CASI turns the spotlight on its members who are making an impact across the country and around the globe. These members exemplify the mission and vision of the Canadian Aeronautics and Space Institute. We gladly highlight our members as part of our mandate to make it the place to foster national pride and international esteem for Canada’s accomplishments in aeronautics, space and related technologies. If you are interested in participating or nominating another member for the spotlight, please contact Danielle Tremblay at firstname.lastname@example.org
Today we meet Alejandro Lehman-Rubio a CASI Junior Member since January 2015. Born and raised in Mexico, Alex moved to Canada in 2010 to fulfill his goal of becoming an aerospace engineer. He completed high school in London, Ontario before being accepted at Carleton University in Ottawa. Alex is now in his fourth year of a Bachelor degree in Aerospace Engineering: Aerodynamics, Propulsion and Vehicle Performance.
What is your most memorable CASI experience so far?
My most memorable CASI experience has been attending and presenting at the AERO’17 Conference in Toronto, where I talked about a project from my 16-month co-op at the National Research Council (NRC). Apart from the chance to practice my communication skills, I enjoyed the opportunity to network with other members of the Canadian aerospace industry. I am sure the knowledge and the people I met during the event will be invaluable for my future career, for which I am grateful to both the NRC and CASI.

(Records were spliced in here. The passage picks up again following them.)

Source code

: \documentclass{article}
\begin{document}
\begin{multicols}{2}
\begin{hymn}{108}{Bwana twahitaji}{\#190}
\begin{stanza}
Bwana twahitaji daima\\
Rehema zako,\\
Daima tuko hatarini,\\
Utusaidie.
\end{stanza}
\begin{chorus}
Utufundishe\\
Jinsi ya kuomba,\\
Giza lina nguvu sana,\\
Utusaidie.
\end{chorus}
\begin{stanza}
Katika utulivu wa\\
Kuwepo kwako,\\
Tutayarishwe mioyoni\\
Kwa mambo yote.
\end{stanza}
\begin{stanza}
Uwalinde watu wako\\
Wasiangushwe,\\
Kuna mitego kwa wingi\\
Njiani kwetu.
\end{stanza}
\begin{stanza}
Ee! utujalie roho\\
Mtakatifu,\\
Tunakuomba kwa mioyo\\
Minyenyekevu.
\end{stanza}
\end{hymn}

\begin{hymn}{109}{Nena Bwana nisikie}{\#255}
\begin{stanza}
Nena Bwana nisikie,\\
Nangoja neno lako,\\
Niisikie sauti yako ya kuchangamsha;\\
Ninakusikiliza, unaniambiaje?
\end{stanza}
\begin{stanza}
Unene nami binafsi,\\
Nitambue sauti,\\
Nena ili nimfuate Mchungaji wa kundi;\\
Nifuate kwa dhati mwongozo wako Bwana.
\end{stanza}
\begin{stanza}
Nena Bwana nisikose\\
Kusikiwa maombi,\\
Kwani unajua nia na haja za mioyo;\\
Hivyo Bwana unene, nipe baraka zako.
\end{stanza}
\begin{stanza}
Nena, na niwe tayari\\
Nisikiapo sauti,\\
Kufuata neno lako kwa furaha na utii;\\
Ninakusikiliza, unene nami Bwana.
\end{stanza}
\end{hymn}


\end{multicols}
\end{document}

What’s the highest altitude and speed you’ve reached?
41,000 feet, traveling at 500 knots (926 km/h) on a commercial flight.
What is your current job?
I work at the National Research Council (NRC) as the Structural and Full Scale Structural Testing Engineering Assistant in the Structures, Materials and Manufacturing (SMM) Laboratory. This position has given me great experiences in structural health monitoring and life extension programs for both fixed and rotary wing aircraft. Additionally, I have co-authored a few research papers, one of which I was able to present at AERO’17.
What is the favourite moment of your career thus far?
I have had the opportunity to meet aerospace engineers and I think this collection of encounters has been my favourite element of my career so far. Each one of them has given me the chance to learn from them and given me their opinions on possible paths I could take once I graduate. Also, I really enjoy spending time talking about aircraft, the commercial aviation industry and engineering in general. Finally, I am sure that my time as part of the National Research Council will be a great moment in my career.
What was your childhood dream job?
Completely unrelated to my current field of study, I wanted to be either a truck driver or a meteorologist when I was a kid.
What is your favourite Aero or Astro activity?
I would definitely have to say that my favourite CASI activities have been the monthly talks and meetings put on by the Ottawa Branch on topics of interest for the Canadian aerospace industry. I also look forward to attending future AERO and ASTRO conferences.
Guilty pleasure: what can you not live without?
It would have to be the PC Flight Simulator. I really find it relaxing to operate current commercial flight routes, as well as learning about many topics such as flight deck procedures, aircraft maintenance and air traffic management.
If Hollywood made a movie of your life, who would you like to see play the lead role?
According to my friends, Matt Damon would be the actor who could portray me best.
What is the best career advice you’ve ever been offered?
A professor once told us to always be open to learn and try new things since you never know when they could come in handy, even if it means you will make small mistakes from time to time. This is what will make you a better engineer.
Where would you like to go that you haven’t been yet?
Europe. I would love to visit the historic cities of London, Paris, Rome, Berlin and others.
Star Wars or Star Trek?
Definitely Star Trek.
What decision in your life would you most like to change and why?
Part of me always wanted to start my training as an aircraft pilot as part of my academic development, but I am sure it will become part of my life later on, as flying has been a passion of mine. I am very satisfied with my career choices so far, and I am excited to think about the decisions I will take further along in my professional life.